YOUR ASSIGNMENT:
Below are the records; restate word for word the lines from the first through the one containing "Livello 2 consente", and only those.

# # # # # # #

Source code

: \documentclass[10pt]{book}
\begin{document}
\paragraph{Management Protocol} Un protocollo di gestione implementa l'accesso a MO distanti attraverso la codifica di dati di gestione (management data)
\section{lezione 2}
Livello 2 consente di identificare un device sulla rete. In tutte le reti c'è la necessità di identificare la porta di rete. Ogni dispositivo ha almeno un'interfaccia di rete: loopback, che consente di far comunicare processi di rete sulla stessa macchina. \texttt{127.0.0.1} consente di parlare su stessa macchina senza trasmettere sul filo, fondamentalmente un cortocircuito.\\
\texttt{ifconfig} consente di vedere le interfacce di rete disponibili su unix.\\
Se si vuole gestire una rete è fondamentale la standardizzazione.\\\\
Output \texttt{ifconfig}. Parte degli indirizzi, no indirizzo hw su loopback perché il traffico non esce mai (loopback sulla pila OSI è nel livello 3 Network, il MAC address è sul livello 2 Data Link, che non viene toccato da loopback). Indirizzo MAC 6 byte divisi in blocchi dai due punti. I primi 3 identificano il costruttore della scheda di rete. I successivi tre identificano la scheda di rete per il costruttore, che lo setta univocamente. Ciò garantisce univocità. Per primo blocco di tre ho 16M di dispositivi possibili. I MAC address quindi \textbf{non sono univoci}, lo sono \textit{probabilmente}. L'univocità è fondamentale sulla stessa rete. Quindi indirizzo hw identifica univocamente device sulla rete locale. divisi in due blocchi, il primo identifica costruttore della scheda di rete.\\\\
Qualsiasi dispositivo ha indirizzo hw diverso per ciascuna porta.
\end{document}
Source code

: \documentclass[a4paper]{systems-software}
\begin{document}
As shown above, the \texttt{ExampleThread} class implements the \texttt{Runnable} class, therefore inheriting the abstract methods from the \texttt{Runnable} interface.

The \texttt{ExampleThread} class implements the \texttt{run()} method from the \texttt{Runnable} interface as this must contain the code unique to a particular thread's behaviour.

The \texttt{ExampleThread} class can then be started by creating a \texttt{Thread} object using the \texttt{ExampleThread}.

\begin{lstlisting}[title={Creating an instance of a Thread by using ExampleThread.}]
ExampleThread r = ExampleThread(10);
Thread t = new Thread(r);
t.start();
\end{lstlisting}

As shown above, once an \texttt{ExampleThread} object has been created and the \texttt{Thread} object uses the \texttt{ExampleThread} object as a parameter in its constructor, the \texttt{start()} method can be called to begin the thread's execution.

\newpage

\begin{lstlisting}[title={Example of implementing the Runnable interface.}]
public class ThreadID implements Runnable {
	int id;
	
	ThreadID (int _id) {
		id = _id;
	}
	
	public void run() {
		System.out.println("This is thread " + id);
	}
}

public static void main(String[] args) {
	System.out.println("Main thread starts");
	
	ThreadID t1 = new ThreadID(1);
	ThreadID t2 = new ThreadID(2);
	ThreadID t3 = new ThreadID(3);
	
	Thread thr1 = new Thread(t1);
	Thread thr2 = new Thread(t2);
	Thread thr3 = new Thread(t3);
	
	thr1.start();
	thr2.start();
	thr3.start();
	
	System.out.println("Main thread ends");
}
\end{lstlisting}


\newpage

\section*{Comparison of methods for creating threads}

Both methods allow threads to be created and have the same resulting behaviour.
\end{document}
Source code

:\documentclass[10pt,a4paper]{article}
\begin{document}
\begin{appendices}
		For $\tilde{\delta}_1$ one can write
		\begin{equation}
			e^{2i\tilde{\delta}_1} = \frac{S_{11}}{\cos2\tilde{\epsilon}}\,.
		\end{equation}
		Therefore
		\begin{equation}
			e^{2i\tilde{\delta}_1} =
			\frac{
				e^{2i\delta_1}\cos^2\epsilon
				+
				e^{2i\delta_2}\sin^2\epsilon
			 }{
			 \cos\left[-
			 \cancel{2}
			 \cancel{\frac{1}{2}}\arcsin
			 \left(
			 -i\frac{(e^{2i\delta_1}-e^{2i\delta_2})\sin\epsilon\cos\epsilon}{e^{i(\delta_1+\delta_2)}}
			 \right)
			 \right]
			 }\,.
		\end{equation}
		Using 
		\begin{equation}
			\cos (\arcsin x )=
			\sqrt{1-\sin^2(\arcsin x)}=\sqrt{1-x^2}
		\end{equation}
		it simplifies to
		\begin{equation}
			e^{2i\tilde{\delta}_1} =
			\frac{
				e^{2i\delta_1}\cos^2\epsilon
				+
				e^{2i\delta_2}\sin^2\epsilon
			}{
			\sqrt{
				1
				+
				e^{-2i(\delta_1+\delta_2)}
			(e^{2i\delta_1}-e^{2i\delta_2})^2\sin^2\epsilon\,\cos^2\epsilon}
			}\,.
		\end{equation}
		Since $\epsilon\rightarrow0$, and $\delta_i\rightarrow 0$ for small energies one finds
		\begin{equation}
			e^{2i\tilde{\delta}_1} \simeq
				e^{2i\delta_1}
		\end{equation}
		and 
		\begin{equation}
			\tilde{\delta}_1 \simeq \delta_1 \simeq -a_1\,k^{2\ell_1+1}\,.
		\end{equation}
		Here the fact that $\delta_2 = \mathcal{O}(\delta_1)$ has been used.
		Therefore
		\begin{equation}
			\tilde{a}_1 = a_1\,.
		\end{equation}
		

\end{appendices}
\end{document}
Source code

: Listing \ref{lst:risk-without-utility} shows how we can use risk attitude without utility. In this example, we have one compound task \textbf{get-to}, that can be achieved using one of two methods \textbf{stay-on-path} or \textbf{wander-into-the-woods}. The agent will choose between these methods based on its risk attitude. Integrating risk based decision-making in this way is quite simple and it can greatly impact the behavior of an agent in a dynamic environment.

# # # # # # #

RESULT:
Source code

: \documentclass[10pt]{book}
\begin{document}
\paragraph{Management Protocol} Un protocollo di gestione implementa l'accesso a MO distanti attraverso la codifica di dati di gestione (management data)
\section{lezione 2}
Livello 2 consente di identificare un device sulla rete. In tutte le reti c'è la necessità di identificare la porta di rete. Ogni dispositivo ha almeno un'interfaccia di rete: loopback, che consente di far comunicare processi di rete sulla stessa macchina. \texttt{127.0.0.1} consente di parlare su stessa macchina senza trasmettere sul filo, fondamentalmente un cortocircuito.\\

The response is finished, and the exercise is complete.